[Dataset items]
⟨

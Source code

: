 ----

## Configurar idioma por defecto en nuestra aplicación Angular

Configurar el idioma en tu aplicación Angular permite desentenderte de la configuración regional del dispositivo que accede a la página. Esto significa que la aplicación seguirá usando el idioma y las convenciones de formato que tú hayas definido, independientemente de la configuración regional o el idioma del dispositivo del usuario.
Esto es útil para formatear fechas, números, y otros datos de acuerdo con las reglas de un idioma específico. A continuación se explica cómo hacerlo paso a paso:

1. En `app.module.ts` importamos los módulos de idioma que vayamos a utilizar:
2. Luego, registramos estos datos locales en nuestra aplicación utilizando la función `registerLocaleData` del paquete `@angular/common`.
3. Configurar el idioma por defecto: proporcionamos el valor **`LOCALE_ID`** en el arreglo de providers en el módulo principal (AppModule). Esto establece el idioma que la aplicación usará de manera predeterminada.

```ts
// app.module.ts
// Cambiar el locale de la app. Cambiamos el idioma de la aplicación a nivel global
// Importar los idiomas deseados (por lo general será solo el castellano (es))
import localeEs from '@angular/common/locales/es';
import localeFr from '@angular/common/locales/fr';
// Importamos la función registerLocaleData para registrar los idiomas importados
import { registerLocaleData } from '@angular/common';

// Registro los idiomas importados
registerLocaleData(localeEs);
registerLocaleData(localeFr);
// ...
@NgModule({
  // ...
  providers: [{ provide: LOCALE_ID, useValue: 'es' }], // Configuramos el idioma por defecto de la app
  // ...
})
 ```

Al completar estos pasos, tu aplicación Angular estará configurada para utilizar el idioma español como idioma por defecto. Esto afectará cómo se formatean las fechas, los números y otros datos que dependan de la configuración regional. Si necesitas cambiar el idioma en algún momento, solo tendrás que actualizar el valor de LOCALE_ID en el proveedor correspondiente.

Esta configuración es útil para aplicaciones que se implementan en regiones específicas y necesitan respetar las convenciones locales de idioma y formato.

⟩

Task → Show every line in the entries above that contains the string "from".

Response to this task →
import localeEs from '@angular/common/locales/es';
import localeFr from '@angular/common/locales/fr';
import { registerLocaleData } from '@angular/common';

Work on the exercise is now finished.